3 tablespoons unsalted butter, softened
8 slices hearty rye bread
4 cooked Cremer’s Brat Patties
1/4 cup mayonnaise
2 tablespoons whole-grain mustard
2 tablespoons ketchup
1 tablespoon dill pickle relish
1/4 teaspoon salt
8 thin slices deli Swiss cheese (8 ounces)
1 cup sauerkraut, drained
1. Adjust oven rack to upper-middle position and heat oven to 400 degrees. Spread 1 teaspoon butter on 1 side of each bread slice. Place bread slices, buttered side down, on baking sheet; set aside.
2. Melt remaining 1 teaspoon butter in 12-inch nonstick skillet over medium heat. Add bratwurst in single layer, weigh down with Dutch oven, and cook until well browned, about 2 minutes per side.

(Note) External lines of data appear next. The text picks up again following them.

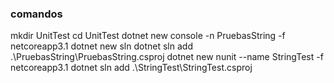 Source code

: 

### comandos
mkdir UnitTest
cd UnitTest
dotnet new console -n PruebasString -f netcoreapp3.1
dotnet new sln 
dotnet sln add .\PruebasString\PruebasString.csproj
dotnet new nunit --name StringTest -f netcoreapp3.1
dotnet sln add .\StringTest\StringTest.csproj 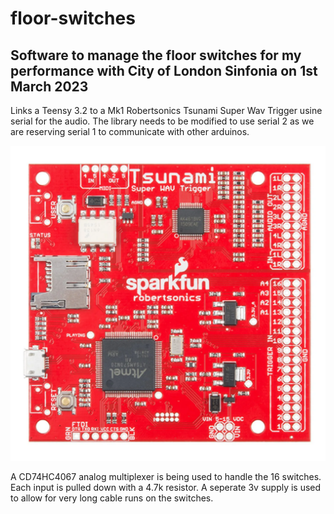 # floor-switches

## Software to manage the floor switches for my performance with City of London Sinfonia on 1st March 2023

Links a Teensy 3.2 to a Mk1 Robertsonics Tsunami Super Wav Trigger usine serial for the audio. The library needs to be modified to use serial 2 as we are reserving serial 1 to communicate with other arduinos.

![Tsunami Board](images/Tsunami-image.webp)

A CD74HC4067 analog multiplexer is being used to handle the 16 switches. Each input is pulled down with a 4.7k resistor. A seperate 3v supply is used to allow for very long cable runs on the switches.

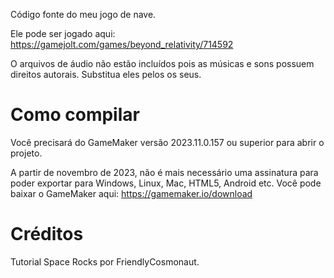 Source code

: Código fonte do meu jogo de nave.

Ele pode ser jogado aqui: https://gamejolt.com/games/beyond_relativity/714592

O arquivos de áudio não estão incluídos pois as músicas e sons possuem direitos autorais. Substitua eles pelos os seus.

# Como compilar

Você precisará do GameMaker versão 2023.11.0.157 ou superior para abrir o projeto.

A partir de novembro de 2023, não é mais necessário uma assinatura para poder exportar para Windows, Linux, Mac, HTML5, Android etc. Você pode baixar o GameMaker aqui: https://gamemaker.io/download

# Créditos

Tutorial Space Rocks por FriendlyCosmonaut.
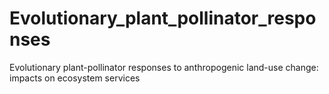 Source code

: # Evolutionary_plant_pollinator_responses
Evolutionary plant-pollinator responses to anthropogenic land-use change: impacts on ecosystem services
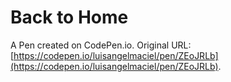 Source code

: # Back to Home

A Pen created on CodePen.io. Original URL: [https://codepen.io/luisangelmaciel/pen/ZEoJRLb](https://codepen.io/luisangelmaciel/pen/ZEoJRLb).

3. Whisk mayonnaise, mustard, ketchup, relish, and salt together in bowl and spread evenly on facing sides of each bread slice. Place 1 slice cheese on each of 4 bread slices, then layer each with one-quarter of sauerkraut and browned bratwurst, finishing with 1 slice cheese. Top with remaining 4 bread slices, buttered side up; press down to flatten. Bake until golden brown on both sides and cheese is melted, about 12 minutes, flipping sandwiched halfway through baking. Serve.